Synopsis: Eliza Sommers was born an orphan in Valparaiso Chile, and adopted by a wealthy family consisting of the beautiful spinster Rose, and her two entrepreneurial brothers John and Jeremy. Raised as a proper lady, with lessons in etiquette, languages and music, Eliza's entire life was spent preparing for the eventuality of marrying a man of means. But when 16-year-old Eliza falls in love with a poor clerk full of impassioned ideas, she casts aside good sense and follows her lover to California and to the heart of the gold rush.
With the help from her friend Tao Chi'en, Eliza arrives in California to find it full of crazed men, prostitutes, highway robbers and crooked politicians, all trying to make their fortune. To protect herself, she poses as a man, and sets off to find her lover. Instead, she reinvents herself, learning about survival and what love really means.

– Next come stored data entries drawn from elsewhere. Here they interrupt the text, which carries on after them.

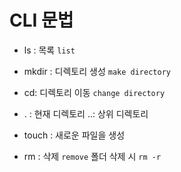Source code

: # CLI 문법

- ls : 목록 `list`

- mkdir : 디렉토리 생성 `make directory`

- cd: 디렉토리 이동 `change directory`

 - . : 현재 디렉토리 ..: 상위 디렉토리

 - touch : 새로운 파일을 생성

 - rm : 삭제 `remove` 폴더 삭제 시 `rm -r`




 
 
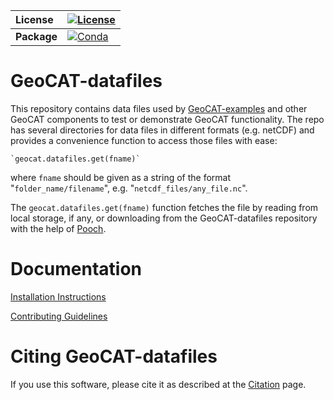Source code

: 
|  **License**    |   [![License][license-badge]][repo-link]    |
| :---------------| :-------------------------------------------|
|  **Package**    |   [![Conda][conda-forge-badge]][conda-forge-link]       |


# GeoCAT-datafiles

This repository contains data files used by 
[GeoCAT-examples](https://github.com/NCAR/geocat-examples) and other GeoCAT components
to test or demonstrate GeoCAT functionality. The repo has several directories for data files
in different formats (e.g. netCDF) and provides a convenience function to access those files with ease:

    `geocat.datafiles.get(fname)`
    
where `fname` should be given as a string of the format "`folder_name/filename`", e.g. "`netcdf_files/any_file.nc`".

The `geocat.datafiles.get(fname)` function fetches the file by reading from local storage, if any, or
downloading from the GeoCAT-datafiles repository with the help of
[Pooch](https://www.fatiando.org/pooch).


# Documentation

[Installation Instructions](INSTALLATION.md)

[Contributing Guidelines](CONTRIBUTING.md)

# Citing GeoCAT-datafiles

If you use this software, please cite it as described at the [Citation](
https://github.com/NCAR/geocat-datafiles/blob/main/CITATION.md) page.

[comment]: <> (Links for badges and status)
[license-badge]: https://img.shields.io/github/license/NCAR/geocat-datafiles?style=for-the-badge
[repo-link]: https://github.com/NCAR/geocat-datafiles
[conda-forge-badge]: https://img.shields.io/conda/vn/conda-forge/geocat-datafiles?logo=anaconda&style=for-the-badge
[conda-forge-link]: https://anaconda.org/conda-forge/geocat-datafiles
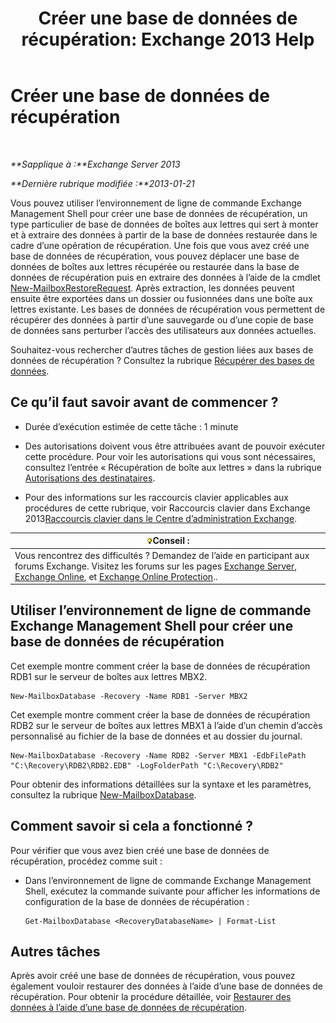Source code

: ﻿---
title: 'Créer une base de données de récupération: Exchange 2013 Help'
TOCTitle: Créer une base de données de récupération
ms:assetid: 34d87491-b7b7-44a9-8d69-e1a9c1fe5852
ms:mtpsurl: https://technet.microsoft.com/fr-fr/library/Ee332321(v=EXCHG.150)
ms:contentKeyID: 50477883
ms.date: 05/23/2018
mtps_version: v=EXCHG.150
ms.translationtype: MT
---

# Créer une base de données de récupération

 

_**Sapplique à :**Exchange Server 2013_

_**Dernière rubrique modifiée :**2013-01-21_

Vous pouvez utiliser l’environnement de ligne de commande Exchange Management Shell pour créer une base de données de récupération, un type particulier de base de données de boîtes aux lettres qui sert à monter et à extraire des données à partir de la base de données restaurée dans le cadre d’une opération de récupération. Une fois que vous avez créé une base de données de récupération, vous pouvez déplacer une base de données de boîtes aux lettres récupérée ou restaurée dans la base de données de récupération puis en extraire des données à l’aide de la cmdlet [New-MailboxRestoreRequest](https://technet.microsoft.com/fr-fr/library/ff829875\(v=exchg.150\)). Après extraction, les données peuvent ensuite être exportées dans un dossier ou fusionnées dans une boîte aux lettres existante. Les bases de données de récupération vous permettent de récupérer des données à partir d’une sauvegarde ou d’une copie de base de données sans perturber l’accès des utilisateurs aux données actuelles.

Souhaitez-vous rechercher d’autres tâches de gestion liées aux bases de données de récupération ? Consultez la rubrique [Récupérer des bases de données](recovery-databases-exchange-2013-help.md).

## Ce qu’il faut savoir avant de commencer ?

  - Durée d’exécution estimée de cette tâche : 1 minute

  - Des autorisations doivent vous être attribuées avant de pouvoir exécuter cette procédure. Pour voir les autorisations qui vous sont nécessaires, consultez l’entrée « Récupération de boîte aux lettres » dans la rubrique [Autorisations des destinataires](recipients-permissions-exchange-2013-help.md).

  - Pour des informations sur les raccourcis clavier applicables aux procédures de cette rubrique, voir Raccourcis clavier dans Exchange 2013[Raccourcis clavier dans le Centre d’administration Exchange](keyboard-shortcuts-in-the-exchange-admin-center-exchange-online-protection-help.md).

<table>
<thead>
<tr class="header">
<th><img src="images/Bb125224.tip(EXCHG.150).gif" title="Conseil" alt="Conseil" />Conseil :</th>
</tr>
</thead>
<tbody>
<tr class="odd">
<td>Vous rencontrez des difficultés ? Demandez de l’aide en participant aux forums Exchange. Visitez les forums sur les pages <a href="https://go.microsoft.com/fwlink/p/?linkid=60612">Exchange Server</a>, <a href="https://go.microsoft.com/fwlink/p/?linkid=267542">Exchange Online</a>, et <a href="https://go.microsoft.com/fwlink/p/?linkid=285351">Exchange Online Protection</a>..</td>
</tr>
</tbody>
</table>


## Utiliser l’environnement de ligne de commande Exchange Management Shell pour créer une base de données de récupération

Cet exemple montre comment créer la base de données de récupération RDB1 sur le serveur de boîtes aux lettres MBX2.

    New-MailboxDatabase -Recovery -Name RDB1 -Server MBX2

Cet exemple montre comment créer la base de données de récupération RDB2 sur le serveur de boîtes aux lettres MBX1 à l’aide d’un chemin d’accès personnalisé au fichier de la base de données et au dossier du journal.

    New-MailboxDatabase -Recovery -Name RDB2 -Server MBX1 -EdbFilePath "C:\Recovery\RDB2\RDB2.EDB" -LogFolderPath "C:\Recovery\RDB2"

Pour obtenir des informations détaillées sur la syntaxe et les paramètres, consultez la rubrique [New-MailboxDatabase](https://technet.microsoft.com/fr-fr/library/aa997976\(v=exchg.150\)).

## Comment savoir si cela a fonctionné ?

Pour vérifier que vous avez bien créé une base de données de récupération, procédez comme suit :

  - Dans l’environnement de ligne de commande Exchange Management Shell, exécutez la commande suivante pour afficher les informations de configuration de la base de données de récupération :
    
        Get-MailboxDatabase <RecoveryDatabaseName> | Format-List

## Autres tâches

Après avoir créé une base de données de récupération, vous pouvez également vouloir restaurer des données à l’aide d’une base de données de récupération. Pour obtenir la procédure détaillée, voir [Restaurer des données à l’aide d’une base de données de récupération](restore-data-using-a-recovery-database-exchange-2013-help.md).

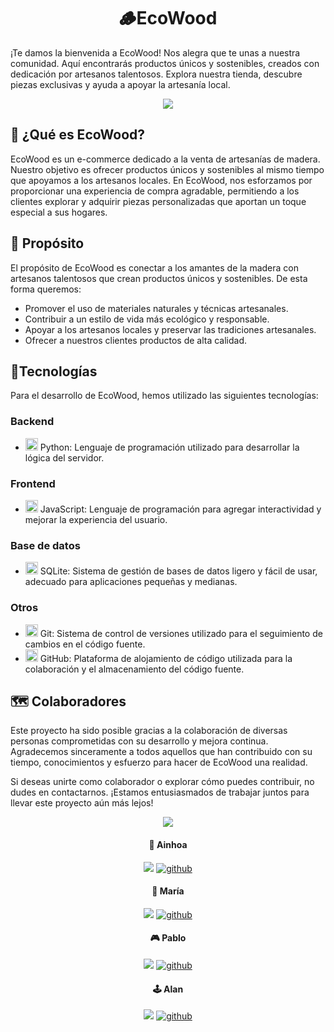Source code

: <div align="center">
	<h1 align="center">🪵EcoWood</h1>
</div>

<p>¡Te damos la bienvenida a EcoWood! Nos alegra que te unas a nuestra comunidad. Aquí encontrarás productos únicos y sostenibles, creados con dedicación por artesanos talentosos. Explora nuestra tienda, descubre piezas exclusivas y ayuda a apoyar la artesanía local.</p>
<div align="center">
	<img src="https://media.giphy.com/media/v1.Y2lkPTc5MGI3NjExeTN4OXh5OXZ3cjEybnRvMDliMmFkMHlvemVlcHZ3Nng0N3NpZjV4NSZlcD12MV9naWZzX3NlYXJjaCZjdD1n/xcFPfKI6rCkErLSJcZ/giphy.gif"></img>
</div>

## 🚀 ¿Qué es EcoWood?
<p>EcoWood es un e-commerce dedicado a la venta de artesanías de madera. Nuestro objetivo es ofrecer productos únicos y sostenibles al mismo tiempo que apoyamos a los artesanos locales. En EcoWood, nos esforzamos por proporcionar una experiencia de compra agradable, permitiendo a los clientes explorar y adquirir piezas personalizadas que aportan un toque especial a sus hogares.</p>


## 🧮 Propósito
<p>El propósito de EcoWood es conectar a los amantes de la madera con artesanos talentosos que crean productos únicos y sostenibles. De esta forma queremos:

- Promover el uso de materiales naturales y técnicas artesanales.
- Contribuir a un estilo de vida más ecológico y responsable.
- Apoyar a los artesanos locales y preservar las tradiciones artesanales.
- Ofrecer a nuestros clientes productos de alta calidad. </p>


## 📱Tecnologías
<p>Para el desarrollo de EcoWood, hemos utilizado las siguientes tecnologías:</p>

### Backend
- <img src="https://cdn.jsdelivr.net/gh/devicons/devicon@latest/icons/python/python-original.svg" width="20"/> Python: Lenguaje de programación utilizado para desarrollar la lógica del servidor. 

### Frontend
- <img src="https://cdn.jsdelivr.net/gh/devicons/devicon@latest/icons/javascript/javascript-original.svg" width="20"/> JavaScript: Lenguaje de programación para agregar interactividad y mejorar la experiencia del usuario.

### Base de datos
- <img src="https://cdn.jsdelivr.net/gh/devicons/devicon@latest/icons/sqlite/sqlite-original.svg" width="20"/> SQLite: Sistema de gestión de bases de datos ligero y fácil de usar, adecuado para aplicaciones pequeñas y medianas.

### Otros
- <img src="https://cdn.jsdelivr.net/gh/devicons/devicon@latest/icons/git/git-original.svg" width="20"/> Git: Sistema de control de versiones utilizado para el seguimiento de cambios en el código fuente.
- <img src="https://github.com/No-Country-simulation/c19-09-ft-python-react/assets/150278575/b0c1b087-d77c-4df5-af56-3eadcff09fe0" width="20"/> GitHub: Plataforma de alojamiento de código utilizada para la colaboración y el almacenamiento del código fuente.

## 🗺️ Colaboradores
<p>Este proyecto ha sido posible gracias a la colaboración de diversas personas comprometidas con su desarrollo y mejora continua. Agradecemos sinceramente a todos aquellos que han contribuido con su tiempo, conocimientos y esfuerzo para hacer de EcoWood una realidad.

Si deseas unirte como colaborador o explorar cómo puedes contribuir, no dudes en contactarnos. ¡Estamos entusiasmados de trabajar juntos para llevar este proyecto aún más lejos! </p>

<div align="center">
	<img src="https://media4.giphy.com/media/v1.Y2lkPTc5MGI3NjExcTZncGFpYnJuenhpN3FlaGpsejhkMnBkcTBxdnlvZTZ4bnE0b3NodyZlcD12MV9pbnRlcm5hbF9naWZfYnlfaWQmY3Q9Zw/Ae7SI3LoPYj8Q/giphy.webp"></img>
</div>

<div align="center">
	
#### 👾 Ainhoa
<a target="_blank" href="https://www.linkedin.com/in/ainhoa-leon-arrieta/"><img src="https://img.shields.io/badge/-LinkedIn-0077B5?style=for-the-badge&logo=Linkedin&logoColor=white"></img></a>
<a href="https://github.com/noaregui" target="_blank">
	<img src="https://img.shields.io/badge/github-181717.svg?style=for-the-badge&logo=github&logoColor=white" alt="github" />
</a>

#### 🦾 María
<a target="_blank" href="https://www.linkedin.com/in/thebusinesscat/"><img src="https://img.shields.io/badge/-LinkedIn-0077B5?style=for-the-badge&logo=Linkedin&logoColor=white"></img></a>
<a href="https://github.com/Morgwens" target="_blank">
	<img src="https://img.shields.io/badge/github-181717.svg?style=for-the-badge&logo=github&logoColor=white" alt="github" />
</a>

#### 🎮 Pablo
<a target="_blank" href="https://www.linkedin.com/in/guerre-pablo-agustin/"><img src="https://img.shields.io/badge/-LinkedIn-0077B5?style=for-the-badge&logo=Linkedin&logoColor=white"></img></a>
<a href="https://github.com/Guerre-Pablo-Agustin" target="_blank">
	<img src="https://img.shields.io/badge/github-181717.svg?style=for-the-badge&logo=github&logoColor=white" alt="github" />
</a>


#### 🕹️ Alan
<a target="_blank" href="https://www.linkedin.com/in/alan-favatier-a7a67825b/"><img src="https://img.shields.io/badge/-LinkedIn-0077B5?style=for-the-badge&logo=Linkedin&logoColor=white"></img></a>
<a href="https://github.com/alanfavatier" target="_blank">
	<img src="https://img.shields.io/badge/github-181717.svg?style=for-the-badge&logo=github&logoColor=white" alt="github" />
</a>
</div>


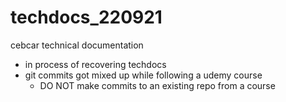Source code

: # techdocs_220921

cebcar technical documentation

- in process of recovering techdocs
- git commits got mixed up while following a udemy course
  - DO NOT make commits to an existing repo from a course
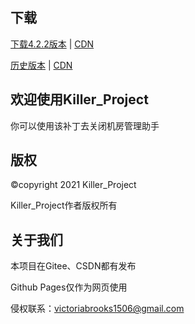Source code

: 
## 下载

[下载4.2.2版本](https://github.com/killerprojecte/Killer_Project/releases/download/Killer_4.2.2/Killer_4.2.2.zip)
|
[CDN](Https://gitee.com/KillerProject/Killer-Project/attach_files/649288/download/Killer_4.2.2.zip)

[历史版本](https://github.com/killerprojecte/Killer_Project/releases)
|
[CDN](https://gitee.com/KillerProject/Killer-Project/releases)

## 欢迎使用Killer_Project

你可以使用该补丁去关闭机房管理助手

## 版权

©copyright 2021 Killer_Project

Killer_Project作者版权所有

## 关于我们

本项目在Gitee、CSDN都有发布

Github Pages仅作为网页使用

侵权联系：victoriabrooks1506@gmail.com
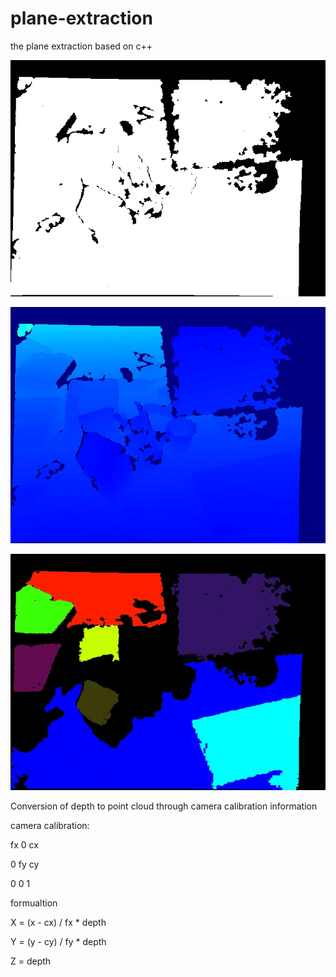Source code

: # plane-extraction
the plane extraction based on c++



![depty](depth.png) 

![depth_color](depth_color.jpg)

![seg](seg.jpg)

Conversion of depth to point cloud through camera calibration information

camera calibration:

fx 0 cx

0 fy cy

0 0 1

formualtion 

X = (x - cx) / fx * depth

Y = (y - cy) / fy * depth 

Z = depth

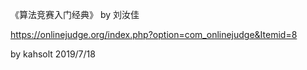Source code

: 《算法竞赛入门经典》 by 刘汝佳

https://onlinejudge.org/index.php?option=com_onlinejudge&Itemid=8

by kahsolt
2019/7/18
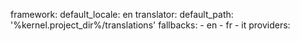 framework:
    default_locale: en
    translator:
        default_path: '%kernel.project_dir%/translations'
        fallbacks:
            - en
            - fr
            - it
        providers:
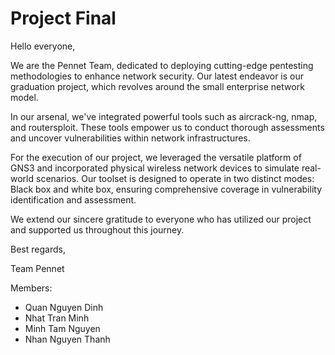 # Project Final
Hello everyone,

We are the Pennet Team, dedicated to deploying cutting-edge pentesting methodologies to enhance network security. Our latest endeavor is our graduation project, which revolves around the small enterprise network model.

In our arsenal, we've integrated powerful tools such as aircrack-ng, nmap, and routersploit. These tools empower us to conduct thorough assessments and uncover vulnerabilities within network infrastructures.

For the execution of our project, we leveraged the versatile platform of GNS3 and incorporated physical wireless network devices to simulate real-world scenarios. Our toolset is designed to operate in two distinct modes: Black box and white box, ensuring comprehensive coverage in vulnerability identification and assessment.

We extend our sincere gratitude to everyone who has utilized our project and supported us throughout this journey.

Best regards,

Team Pennet

Members:
- Quan Nguyen Dinh
- Nhat Tran Minh
- Minh Tam Nguyen
- Nhan Nguyen Thanh

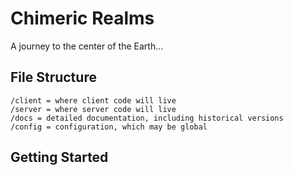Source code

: Chimeric Realms
===============

A journey to the center of the Earth...


File Structure
--------------
	/client = where client code will live
	/server = where server code will live
	/docs = detailed documentation, including historical versions
	/config = configuration, which may be global


Getting Started
---------------
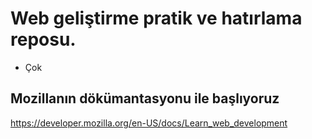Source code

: # Web geliştirme pratik ve hatırlama reposu.
* Çok 
## Mozillanın dökümantasyonu ile başlıyoruz
https://developer.mozilla.org/en-US/docs/Learn_web_development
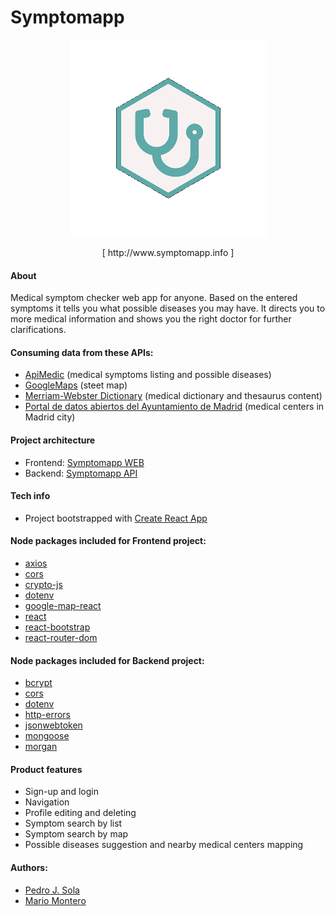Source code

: # Symptomapp

<div align="center">
  <img src="https://github.com/Symptomapp/symptomapp-web/blob/master/src/rotating_logo.gif?raw=true" />
  <p>[ http://www.symptomapp.info ]</p>
</div>

#### About

Medical symptom checker web app for anyone. Based on the entered symptoms it tells you what possible diseases you may have. It directs you to more medical information and shows you the right doctor for further clarifications.

#### Consuming data from these APIs:
- [ApiMedic](https://apimedic.com/) (medical symptoms listing and possible diseases)
- [GoogleMaps](https://developers.google.com/maps/documentation) (steet map)
- [Merriam-Webster Dictionary](https://dictionaryapi.com/) (medical dictionary and thesaurus content)
- [Portal de datos abiertos del Ayuntamiento de Madrid](https://datos.madrid.es/portal/site/egob/menuitem.214413fe61bdd68a53318ba0a8a409a0/?vgnextoid=b07e0f7c5ff9e510VgnVCM1000008a4a900aRCRD&vgnextchannel=b07e0f7c5ff9e510VgnVCM1000008a4a900aRCRD&vgnextfmt=default) (medical centers in Madrid city)

#### Project architecture
- Frontend: [Symptomapp WEB](https://symptomapp-web.herokuapp.com/)
- Backend: [Symptomapp API](https://symptomapp-api.herokuapp.com/)

#### Tech info
- Project bootstrapped with [Create React App](https://github.com/facebook/create-react-app)

#### Node packages included for Frontend project:
-  [axios](https://www.npmjs.com/package/axios)
-  [cors](https://www.npmjs.com/package/cors)
-  [crypto-js](https://www.npmjs.com/package/crypto-js)
-  [dotenv](https://www.npmjs.com/package/dotenv)
-  [google-map-react](https://www.npmjs.com/package/google-map-react)
-  [react](https://www.npmjs.com/package/react)
-  [react-bootstrap](https://www.npmjs.com/package/react-bootstrap)
-  [react-router-dom](https://www.npmjs.com/package/react-router-dom)

#### Node packages included for Backend project:
-  [bcrypt](https://www.npmjs.com/package/bcrypt)
-  [cors](https://www.npmjs.com/package/cors)
-  [dotenv](https://www.npmjs.com/package/dotenv)
-  [http-errors](https://www.npmjs.com/package/http-errors)
-  [jsonwebtoken](https://www.npmjs.com/package/jsonwebtoken)
-  [mongoose](https://www.npmjs.com/package/mongoose)
-  [morgan](https://www.npmjs.com/package/morgan)

#### Product features
- Sign-up and login
- Navigation
- Profile editing and deleting
- Symptom search by list
- Symptom search by map
- Possible diseases suggestion and nearby medical centers mapping

#### Authors:
-  [Pedro J. Sola](https://github.com/pedroscampoy)
-  [Mario Montero](https://github.com/monteromario)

My thoughts: What a treat this audiobook was! From her memoir, I sense that Allende is a woman full of passion and courage, and it seems that her personality was channelled into Eliza. It was easy to believe in Eliza from the beginning, despite the fact that she fell head over heels in love with the Wrong Guy. (Let's admit it. It happens. It's not a fatal flaw, assuming you grow up and learn to make better choices.) Eliza is strong and determined, and I admired her for her belief in her mission. For a pampered socialite, she held her own.
Then there is the whole historical part of the story. The Chilean culture, its growth and development into an international economy, and its people who participated in staking their claims in other parts of the world. I also found the stories of the birth of California, San Francisco and the gold rush to be incredibly fascinating. I love to learn a thing or two while I'm being entertained.
Allende doesn't leave anything on the table, whether it be historical or character background. She gives everyone and everything it's full due. I might even suggest there is too much background on some of the characters (I remember wondering if "all this detail" was relevant) but it certainly gives the story heft and depth.
In my mind, Allende stands out from most other authors for her dramatic and passionate prose. It makes sense to me, as I live in a community that has a very high concentration of Hispanics, and they are all about drama and passion and what some of them have called their "salsa". But within this style is a feeling of things being overdone. Allende's characters feel a tad bit over-the-top, where the men have prowess and magnetism, the women have superb skills in the bedroom (or learn adeptly), they fall in love quickly and deeply, they are talented in whatever they do. There is a touch of fairytale in the storytelling. I admit to a little eye-rolling, but ultimately allowed myself to buy into the illusion for the sake of entertainment.
A word about the audio production: My heartfelt applause to whoever made the decision to hire Blair Brown as the narrator of everything Allende. Since I listened to her narrate "Sum of Our Days", her voice will forever be Allende's voice: rich, skillful at Spanish pronunciation, passionate with a sliver of no-nonsense. Brown was back in my ears with this production, and I couldn't have been happier. I know most authors have no involvement in the choice of narrators, but I'm going to pretend that Allende had everything to do with this one.